1.17 Compliance with Regulations, Laws, and Criteria

In 2025, the Company had no activities in violation of any regulatory authority’s rules, and there were no cases in which the Company was fined, accused, or subject to civil action by the SEC or the Stock Exchange of Thailand regarding the following:

(1)  Equitable treatment of shareholders in relation to share buybacks;

(2)  Preventing shareholders from communicating with each other; or

(3)  Non-disclosure of shareholders’ agreements (Shareholders’ Agreements) that have a material impact on the Company or other shareholders.

1.18 Responsibilities of the Board of Directors

In 2025, no director or executive of the Company committed any act in violation of any regulatory authority’s rules, and there were no cases in which the Company was fined, accused, or subject to civil action by the SEC, the Stock Exchange of Thailand, or the National Anti-Corruption Commission (NACC) in connection with fraudulent conduct. There were no cases of independent directors or non-executive directors resigning due to corporate governance issues, and no director was found to have committed any ethical misconduct.

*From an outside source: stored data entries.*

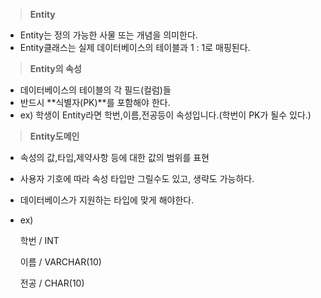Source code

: > **Entity**
> 
- Entity는 정의 가능한 사물 또는 개념을 의미한다.
- Entity클래스는 실제 데이터베이스의 테이블과 1 : 1로 매핑된다.

> **Entity의 속성**
> 
- 데이터베이스의 테이블의 각 필드(컬럼)들
- 반드시 **식별자(PK)**를 포함해야 한다.
- ex) 학생이 Entity라면 학번,이름,전공등이 속성입니다.(학번이 PK가 될수 있다.)

> **Entity도메인**
> 
- 속성의 값,타입,제약사항 등에 대한 값의 범위를 표현
- 사용자 기호에 따라 속성 타입만 그릴수도 있고, 생략도 가능하다.
- 데이터베이스가 지원하는 타입에 맞게 해야한다.
- ex)
    
    학번  /  INT
    
    이름  /  VARCHAR(10)
    
    전공  /  CHAR(10)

1.19 Disclosure of Key Financial Information

In 2025, the Company was not placed under any regulatory notice or sign by any regulatory authority. There were no delays in the submission of quarterly or annual financial reports, and there were no cases in which the Company was required by the SEC to amend its financial statements. The Company discloses both financial and non-financial information accurately, completely, and in a timely manner via the SET’s SETLink system and the Company’s website at www.apcs.co.th, ensuring that shareholders, investors, analysts, media, and all other relevant parties have access to accurate, comprehensive, and transparent information.

Nomination and ASSESSMENT of Directors

2.1 Nomination of Directors

The Nomination and Remuneration Committee is responsible for identifying and selecting qualified candidates for appointment as directors, considering the composition of the Board against the Board Skill Matrix and Board Diversity framework to ensure that the Board possesses diverse knowledge, expertise, skills, and experience aligned with the Company’s business strategy. The restructuring of the Board and sub-committees in terms of size and composition has been reviewed and approved by the Nomination and Remuneration Committee.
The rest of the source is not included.